Highlights of the Partnership for Global Learning Conference included the following:-
The Plenary sessions
- Unashamedly biased, of course, our “Technology – the Future of Learning” panel discussion was the highlight and my very reason for being in New York. The panel consisted of Steve Hargadon, Lucy Gray, Julie Lindsay, Silvia Rosenthal Tolisano and me (Anne Mirtschin). Steve, Julie and Lucy with their social networking or global project sites have all played a key and instrumental role in the progress that both I and my students have made with global education. How amazing to be on the very same panel with them and spend time getting to know them further on a personal basis. I have also followed Sylvia’s work and used many of her freely given online materials.
- The Friday morning plenary with Liu Jinghai, Shool Leader, Shanghai China and Manogaran Suppiah, Executive Director, Academy of Singapore Teachers. These two trailblazing leaders have implemented reforms at their respective Ministries and Departments of Education. What I loved most was the fact that it brought in Asian educators (to a Global Asia conference) to the conference mix. Liu Jinghai required an interpreter. But far from this being a distractor it added further depth to the conversation and real meaning to global education. Different customs were also apparent eg when the audience applauded, the Chinese eduationalist would bow to the conference participants with palms facing inwards and upwards with head bowed in respect to the audience. So much was learnt from that panel
- Thursday morning plenary speaker, Marica Tate on “Worksheets don’t grow dendrites”, sharing instructional strategies for brain-compatible teaching.
The Student Work Display and Cocktail Reception – a display of student art work that related to the four domains of global competence. A student musical group entertained us with innovative and beat bopping pieces.

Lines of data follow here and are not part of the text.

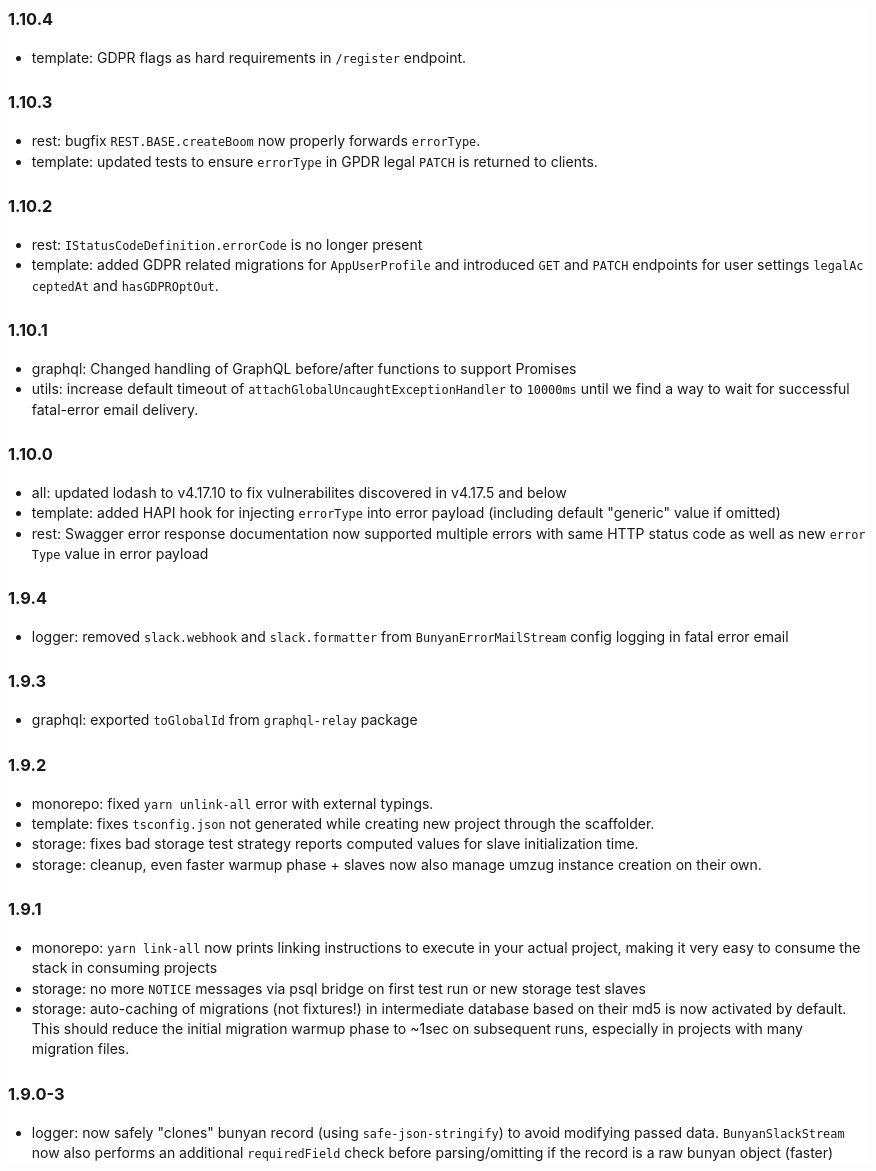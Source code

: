 ### 1.10.4
* template: GDPR flags as hard requirements in `/register` endpoint.

### 1.10.3
* rest: bugfix `REST.BASE.createBoom` now properly forwards `errorType`.
* template: updated tests to ensure `errorType` in GPDR legal `PATCH` is returned to clients.

### 1.10.2
* rest: `IStatusCodeDefinition.errorCode` is no longer present
* template: added GDPR related migrations for `AppUserProfile` and introduced `GET` and `PATCH` endpoints for user settings `legalAcceptedAt` and `hasGDPROptOut`.

### 1.10.1
* graphql: Changed handling of GraphQL before/after functions to support Promises
* utils: increase default timeout of `attachGlobalUncaughtExceptionHandler` to `10000ms` until we find a way to wait for successful fatal-error email delivery.

### 1.10.0
* all: updated lodash to v4.17.10 to fix vulnerabilites discovered in v4.17.5 and below
* template: added HAPI hook for injecting `errorType` into error payload (including default "generic" value if omitted)
* rest: Swagger error response documentation now supported multiple errors with same HTTP status code as well as new `errorType` value in error payload

### 1.9.4
* logger: removed `slack.webhook` and `slack.formatter` from `BunyanErrorMailStream` config logging in fatal error email

### 1.9.3
* graphql: exported `toGlobalId` from `graphql-relay` package

### 1.9.2
* monorepo: fixed `yarn unlink-all` error with external typings.
* template: fixes `tsconfig.json` not generated while creating new project through the scaffolder.
* storage: fixes bad storage test strategy reports computed values for slave initialization time.
* storage: cleanup, even faster warmup phase + slaves now also manage umzug instance creation on their own.

### 1.9.1
* monorepo: `yarn link-all` now prints linking instructions to execute in your actual project, making it very easy to consume the stack in consuming projects
* storage: no more `NOTICE` messages via psql bridge on first test run or new storage test slaves
* storage: auto-caching of migrations (not fixtures!) in intermediate database based on their md5 is now activated by default. This should reduce the initial migration warmup phase to ~1sec on subsequent runs, especially in projects with many migration files.

### 1.9.0-3
* logger: now safely "clones" bunyan record (using `safe-json-stringify`) to avoid modifying passed data. `BunyanSlackStream` now also performs an additional `requiredField` check before parsing/omitting if the record is a raw bunyan object (faster)
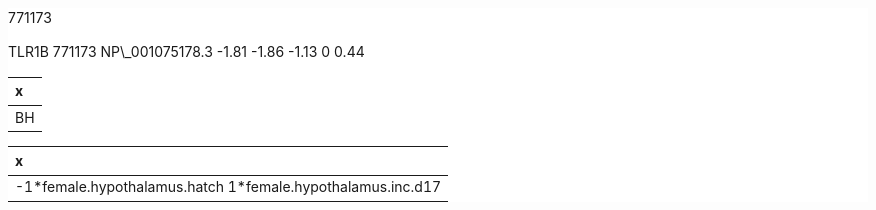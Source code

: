 771173
</td>
<td style="text-align:left;">
TLR1B
</td>
<td style="text-align:right;">
771173
</td>
<td style="text-align:left;">
NP\_001075178.3
</td>
<td style="text-align:right;">
-1.81
</td>
<td style="text-align:right;">
-1.86
</td>
<td style="text-align:right;">
-1.13
</td>
<td style="text-align:right;">
0
</td>
<td style="text-align:right;">
0.44
</td>
</tr>
</tbody>
</table>
</td>
<td>
<table>
<thead>
<tr>
<th style="text-align:left;">
x
</th>
</tr>
</thead>
<tbody>
<tr>
<td style="text-align:left;">
BH
</td>
</tr>
</tbody>
</table>
</td>
<td>
<table>
<thead>
<tr>
<th style="text-align:left;">
x
</th>
</tr>
</thead>
<tbody>
<tr>
<td style="text-align:left;">
-1*female.hypothalamus.hatch 1*female.hypothalamus.inc.d17
</td>
</tr>
</tbody>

There were well thought out displays and pens for participants to add their ideas to the “Student Voice” poster. iPad screens nestled on tables scattered across the conference foyer displaying student work, voice and images.
All participants had full control over which sessions and workshops they wished to attend. Despite there being 500 participants, no-one was blocked out of sessional choice. I attended the following: Lucy Gray and Steve Hargadon on Create Global Learning Networks, Julie Lindsay on the Flat Classrooms Projects, Take Your Classroom Global with Online Tools and Resources with Sarah and Kate Gatto, Use Digital Portfolios to Guide the Global Learning Journey with Honor Moorman
Full use was made of conference time. Each day started with breakfast at either at 8am and a keynote speaker spoke during part of this time. Lunch was also accompanied by plenary session.

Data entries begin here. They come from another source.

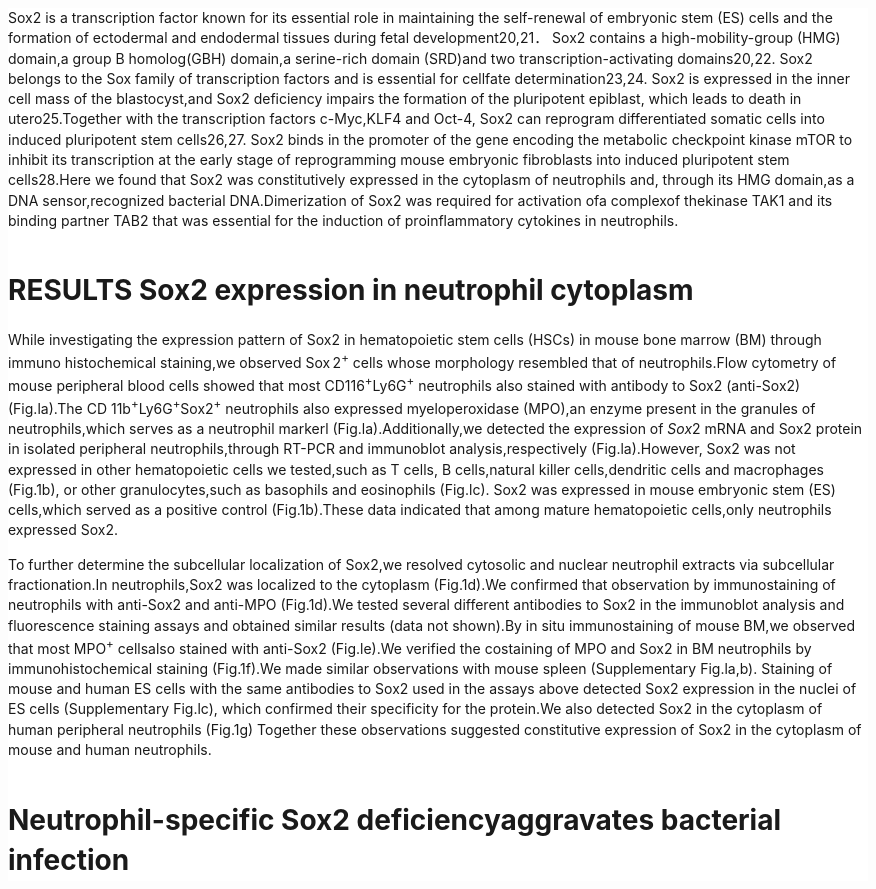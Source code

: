 Sox2 is a transcription factor known for its essential role in maintaining the self-renewal of embryonic stem (ES) cells and the formation of ectodermal and endodermal tissues during fetal development20,21． Sox2 contains a high-mobility-group (HMG) domain,a group B homolog(GBH) domain,a serine-rich domain (SRD)and two transcription-activating domains20,22. Sox2 belongs to the Sox family of transcription factors and is essential for cellfate determination23,24. Sox2 is expressed in the inner cell mass of the blastocyst,and Sox2 deficiency impairs the formation of the pluripotent epiblast, which leads to death in utero25.Together with the transcription factors c-Myc,KLF4 and Oct-4, Sox2 can reprogram differentiated somatic cells into induced pluripotent stem cells26,27. Sox2 binds in the promoter of the gene encoding the metabolic checkpoint kinase mTOR to inhibit its transcription at the early stage of reprogramming mouse embryonic fibroblasts into induced pluripotent stem cells28.Here we found that Sox2 was constitutively expressed in the cytoplasm of neutrophils and, through its HMG domain,as a DNA sensor,recognized bacterial DNA.Dimerization of Sox2 was required for activation ofa complexof thekinase TAK1 and its binding partner TAB2 that was essential for the induction of proinflammatory cytokines in neutrophils.

# RESULTS Sox2 expression in neutrophil cytoplasm

While investigating the expression pattern of Sox2 in hematopoietic stem cells (HSCs) in mouse bone marrow (BM) through immuno histochemical staining,we observed $\operatorname { S o x } 2 ^ { + }$ cells whose morphology resembled that of neutrophils.Flow cytometry of mouse peripheral blood cells showed that most $\mathrm { C D 1 1 6 ^ { + } L y 6 G ^ { + } }$ neutrophils also stained with antibody to Sox2 (anti-Sox2) (Fig.la).The CD $1 1 \mathrm { b } ^ { + } \mathrm { L y } 6 \mathrm { G } ^ { + } \mathrm { S o x } 2 ^ { + }$ neutrophils also expressed myeloperoxidase (MPO),an enzyme present in the granules of neutrophils,which serves as a neutrophil markerl (Fig.la).Additionally,we detected the expression of $S o x 2 ~ \mathrm { { m R N A } }$ and Sox2 protein in isolated peripheral neutrophils,through RT-PCR and immunoblot analysis,respectively (Fig.la).However, Sox2 was not expressed in other hematopoietic cells we tested,such as T cells, B cells,natural killer cells,dendritic cells and macrophages (Fig.1b), or other granulocytes,such as basophils and eosinophils (Fig.lc). Sox2 was expressed in mouse embryonic stem (ES) cells,which served as a positive control (Fig.1b).These data indicated that among mature hematopoietic cells,only neutrophils expressed Sox2.

To further determine the subcellular localization of Sox2,we resolved cytosolic and nuclear neutrophil extracts via subcellular fractionation.In neutrophils,Sox2 was localized to the cytoplasm (Fig.1d).We confirmed that observation by immunostaining of neutrophils with anti-Sox2 and anti-MPO (Fig.1d).We tested several different antibodies to Sox2 in the immunoblot analysis and fluorescence staining assays and obtained similar results (data not shown).By in situ immunostaining of mouse BM,we observed that most ${ \mathrm { M P O ^ { + } } }$ cellsalso stained with anti-Sox2 (Fig.le).We verified the costaining of MPO and Sox2 in BM neutrophils by immunohistochemical staining (Fig.1f).We made similar observations with mouse spleen (Supplementary Fig.la,b). Staining of mouse and human ES cells with the same antibodies to Sox2 used in the assays above detected Sox2 expression in the nuclei of ES cells (Supplementary Fig.lc), which confirmed their specificity for the protein.We also detected Sox2 in the cytoplasm of human peripheral neutrophils (Fig.1g) Together these observations suggested constitutive expression of Sox2 in the cytoplasm of mouse and human neutrophils.

# Neutrophil-specific Sox2 deficiencyaggravates bacterial infection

The venue: The location was most attractive – New York city is popular with everyone. The conference rooms were large, roomy and plentiful with extra spaces for networking and conversations. It was easy to navigate. The hotel was within walking distance of the Brooklyn Bridge – a nice energetic walk, in the heat, with views across to Manhattan and the Statue of Liberty. A short distance from the hotel was the City Hall and Brooklyn Courts of Justice, with many restaurants within easy reach. Brooklyn has much character and with the full ethnic mix of inhabitants offers a vast array of food types, shops, restaurants and markets and food carts.
Finally the networking – another great group of teachers and educationalists to meet and network with further. Congratulations to the conference organizers on a very successful conference. Thanks for the care and kindness shown to me and letting me be part of this network.
If you attended this conference what were your takeaways? What conferences have you enjoyed and why?